Com a intensificação cada vez maior da divisão social do trabalho, “ cada ser humano se vê
limitado e confinado a certo âmbito especializado no qual centra sua vida diária. A consciência
surgida destas condições é fragmentária, e inviabiliza o resto da vida social e humana”
(GARCIA, 2002, p.98). Logo,a existência das classes sociais coloca limites para a existência do
humano-particular enquanto representante do desenvolvimento genérico, impõe limites à
possibilidade de apropriação por cada indivíduo singular de objetivações humano-genéricas.

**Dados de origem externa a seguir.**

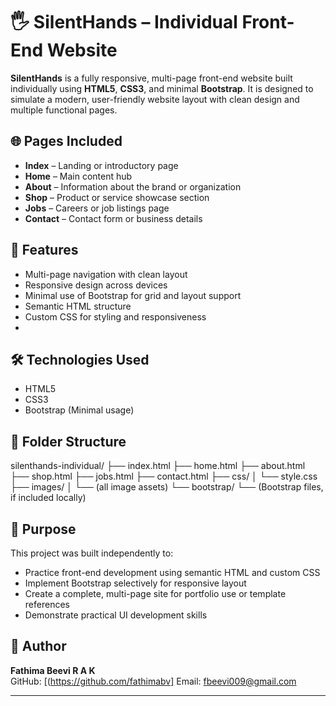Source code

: # 🖐️ SilentHands – Individual Front-End Website

**SilentHands** is a fully responsive, multi-page front-end website built individually using **HTML5**, **CSS3**, and minimal **Bootstrap**. It is designed to simulate a modern, user-friendly website layout with clean design and multiple functional pages.

## 🌐 Pages Included
- **Index** – Landing or introductory page  
- **Home** – Main content hub  
- **About** – Information about the brand or organization  
- **Shop** – Product or service showcase section  
- **Jobs** – Careers or job listings page  
- **Contact** – Contact form or business details  

## 🚀 Features
- Multi-page navigation with clean layout  
- Responsive design across devices  
- Minimal use of Bootstrap for grid and layout support  
- Semantic HTML structure  
- Custom CSS for styling and responsiveness
- 
## 🛠️ Technologies Used
- HTML5  
- CSS3  
- Bootstrap (Minimal usage)
  
## 📁 Folder Structure
silenthands-individual/
├── index.html
├── home.html
├── about.html
├── shop.html
├── jobs.html
├── contact.html
├── css/
│ └── style.css
├── images/
│ └── (all image assets)
└── bootstrap/
└── (Bootstrap files, if included locally)

## 🎯 Purpose
This project was built independently to:
- Practice front-end development using semantic HTML and custom CSS  
- Implement Bootstrap selectively for responsive layout  
- Create a complete, multi-page site for portfolio use or template references  
- Demonstrate practical UI development skills

## 👤 Author
**Fathima Beevi R A K**  
GitHub: [(https://github.com/fathimabv]
Email: fbeevi009@gmail.com

---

Contudo, apesar de pertencer a uma classe, a relação do indivíduo particular com sua classe não
se dá de forma direta. Há uma mediação entre a classe e o ser particular, que são os grupos. É
comum que os grupos apresentem um sistema de exigências ideais da sociedade, (HELLER,
1987), o que pode potencializar as chances de recusa e/ou revolta com tais sistemas de
exigências.
Esta possibilidade expressa a historicidade do cotidiano, pois ele é também um espaço
marcado por transformações e conflitos. Além das revoluções alterarem significantemente a vida
cotidiana, há nele continuidades e transformações que se efetivam para além do particular,
reverberando no humano-genérico, tanto que frequentemente as mudanças macrossociais se
expressam na vida cotidiana antes de se efetivarem em processos revolucionários. Por isso, Heller
(1970) chama o cotidiano de“ o fermento secreto da história” (p.20). Ela ainda afirma que “toda
grande façanha histórica concreta torna-se particular e histórica graças a seu posterior efeito na
cotidianidade”(p.20). A transformação da vida comum é o termômetro de uma grande façanha
histórica.
Gênero, cotidiano e capitalismo
Há, contudo, um condicionante fundamental da vida cotidiana que escapou a Heller, o
gênero. Segundo Carosio (2010):
A experiência mais direta, mais universal e mais profunda da vida cotidiana é a
experiência da diferença sexual: masculinidade e feminilidade como conjunto de
comportamentos que os indivíduos devem adotar […] (p.73, tradução nossa)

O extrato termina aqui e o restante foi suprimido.